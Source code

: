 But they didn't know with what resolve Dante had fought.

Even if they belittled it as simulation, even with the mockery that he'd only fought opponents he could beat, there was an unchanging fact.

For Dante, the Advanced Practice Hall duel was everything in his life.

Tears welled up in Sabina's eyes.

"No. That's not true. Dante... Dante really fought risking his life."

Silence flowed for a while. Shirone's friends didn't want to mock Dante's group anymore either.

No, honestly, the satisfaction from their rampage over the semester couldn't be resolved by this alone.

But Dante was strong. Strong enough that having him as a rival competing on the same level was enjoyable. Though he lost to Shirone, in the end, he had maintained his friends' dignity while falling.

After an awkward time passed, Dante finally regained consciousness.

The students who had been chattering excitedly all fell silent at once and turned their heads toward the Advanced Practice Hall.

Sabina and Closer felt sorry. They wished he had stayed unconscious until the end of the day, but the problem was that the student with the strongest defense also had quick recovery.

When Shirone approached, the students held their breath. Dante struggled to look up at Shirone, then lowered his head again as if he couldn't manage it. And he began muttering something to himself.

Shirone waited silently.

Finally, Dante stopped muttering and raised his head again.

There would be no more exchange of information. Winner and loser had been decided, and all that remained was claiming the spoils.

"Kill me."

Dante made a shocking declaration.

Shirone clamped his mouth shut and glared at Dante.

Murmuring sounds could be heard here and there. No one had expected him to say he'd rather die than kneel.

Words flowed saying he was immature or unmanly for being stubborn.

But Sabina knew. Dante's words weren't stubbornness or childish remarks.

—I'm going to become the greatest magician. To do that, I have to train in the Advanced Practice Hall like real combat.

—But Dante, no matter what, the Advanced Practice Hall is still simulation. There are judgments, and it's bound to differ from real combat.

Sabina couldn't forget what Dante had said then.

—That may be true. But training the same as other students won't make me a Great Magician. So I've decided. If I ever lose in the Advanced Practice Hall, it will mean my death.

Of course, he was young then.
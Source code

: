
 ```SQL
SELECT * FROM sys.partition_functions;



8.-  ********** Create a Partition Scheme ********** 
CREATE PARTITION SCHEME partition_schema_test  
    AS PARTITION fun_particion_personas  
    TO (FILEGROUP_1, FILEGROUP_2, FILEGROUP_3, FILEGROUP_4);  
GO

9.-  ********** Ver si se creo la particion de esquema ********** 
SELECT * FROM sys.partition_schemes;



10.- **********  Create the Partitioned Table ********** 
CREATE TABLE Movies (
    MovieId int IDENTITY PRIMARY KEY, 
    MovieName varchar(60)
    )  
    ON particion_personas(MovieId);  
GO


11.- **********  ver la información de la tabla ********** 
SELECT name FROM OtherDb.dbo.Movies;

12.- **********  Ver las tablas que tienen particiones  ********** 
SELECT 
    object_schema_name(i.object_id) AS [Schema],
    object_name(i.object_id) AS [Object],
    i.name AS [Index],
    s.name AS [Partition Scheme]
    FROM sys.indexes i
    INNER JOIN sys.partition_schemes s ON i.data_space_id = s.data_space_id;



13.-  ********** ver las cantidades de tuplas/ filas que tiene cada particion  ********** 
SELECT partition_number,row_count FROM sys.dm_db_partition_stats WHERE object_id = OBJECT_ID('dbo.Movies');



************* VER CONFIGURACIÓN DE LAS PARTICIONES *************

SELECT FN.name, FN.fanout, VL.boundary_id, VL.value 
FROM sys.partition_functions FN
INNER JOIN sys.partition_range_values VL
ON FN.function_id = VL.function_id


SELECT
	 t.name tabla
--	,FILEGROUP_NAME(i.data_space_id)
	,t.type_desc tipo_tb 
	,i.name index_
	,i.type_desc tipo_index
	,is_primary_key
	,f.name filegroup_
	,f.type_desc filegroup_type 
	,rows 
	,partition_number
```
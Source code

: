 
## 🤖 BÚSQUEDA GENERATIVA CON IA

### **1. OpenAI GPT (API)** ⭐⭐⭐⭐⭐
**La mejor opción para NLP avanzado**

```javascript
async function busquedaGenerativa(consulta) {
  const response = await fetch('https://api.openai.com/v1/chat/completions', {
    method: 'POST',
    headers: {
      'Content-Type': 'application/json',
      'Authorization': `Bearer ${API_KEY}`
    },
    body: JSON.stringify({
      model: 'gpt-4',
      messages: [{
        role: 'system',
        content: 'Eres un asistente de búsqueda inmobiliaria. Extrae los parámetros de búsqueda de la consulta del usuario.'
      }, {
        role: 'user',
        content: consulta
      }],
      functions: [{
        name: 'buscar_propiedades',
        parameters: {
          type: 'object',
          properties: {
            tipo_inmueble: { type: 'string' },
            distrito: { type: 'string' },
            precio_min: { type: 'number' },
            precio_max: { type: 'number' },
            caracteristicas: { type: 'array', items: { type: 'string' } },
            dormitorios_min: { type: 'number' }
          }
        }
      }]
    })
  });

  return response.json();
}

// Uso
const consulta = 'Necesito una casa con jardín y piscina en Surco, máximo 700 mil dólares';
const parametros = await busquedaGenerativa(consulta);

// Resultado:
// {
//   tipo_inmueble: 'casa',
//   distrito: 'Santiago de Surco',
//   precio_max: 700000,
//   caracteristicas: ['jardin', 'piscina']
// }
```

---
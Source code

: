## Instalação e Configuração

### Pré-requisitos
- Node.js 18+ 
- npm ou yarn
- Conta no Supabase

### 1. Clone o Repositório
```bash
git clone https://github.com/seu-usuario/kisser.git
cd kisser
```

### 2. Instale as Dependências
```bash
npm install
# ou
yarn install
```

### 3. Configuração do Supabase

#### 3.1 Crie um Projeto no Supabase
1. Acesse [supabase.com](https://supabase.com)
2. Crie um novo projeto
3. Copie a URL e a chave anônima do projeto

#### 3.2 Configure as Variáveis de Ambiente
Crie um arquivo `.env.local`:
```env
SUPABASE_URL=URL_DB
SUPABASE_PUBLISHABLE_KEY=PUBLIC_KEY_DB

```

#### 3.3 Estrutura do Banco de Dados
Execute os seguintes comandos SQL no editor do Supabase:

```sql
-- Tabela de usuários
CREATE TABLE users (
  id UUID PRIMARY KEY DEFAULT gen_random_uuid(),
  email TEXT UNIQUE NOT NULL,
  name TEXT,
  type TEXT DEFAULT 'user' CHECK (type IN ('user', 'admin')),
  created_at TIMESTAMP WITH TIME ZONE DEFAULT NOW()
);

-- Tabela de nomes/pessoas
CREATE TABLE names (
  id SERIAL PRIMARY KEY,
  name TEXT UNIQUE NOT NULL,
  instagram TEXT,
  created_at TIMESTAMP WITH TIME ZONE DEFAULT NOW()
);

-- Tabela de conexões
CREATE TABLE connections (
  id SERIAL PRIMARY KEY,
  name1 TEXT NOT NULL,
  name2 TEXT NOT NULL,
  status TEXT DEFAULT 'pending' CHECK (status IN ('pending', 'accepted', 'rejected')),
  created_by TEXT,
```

__EXERCISE DIRECTIONS__.
In the material above, find each line containing the word "then" and copy it.

__RESPONSE BELOW__.
When Shirone approached, the students held their breath. Dante struggled to look up at Shirone, then lowered his head again as if he couldn't manage it. And he began muttering something to himself.
Sabina couldn't forget what Dante had said then.
Of course, he was young then.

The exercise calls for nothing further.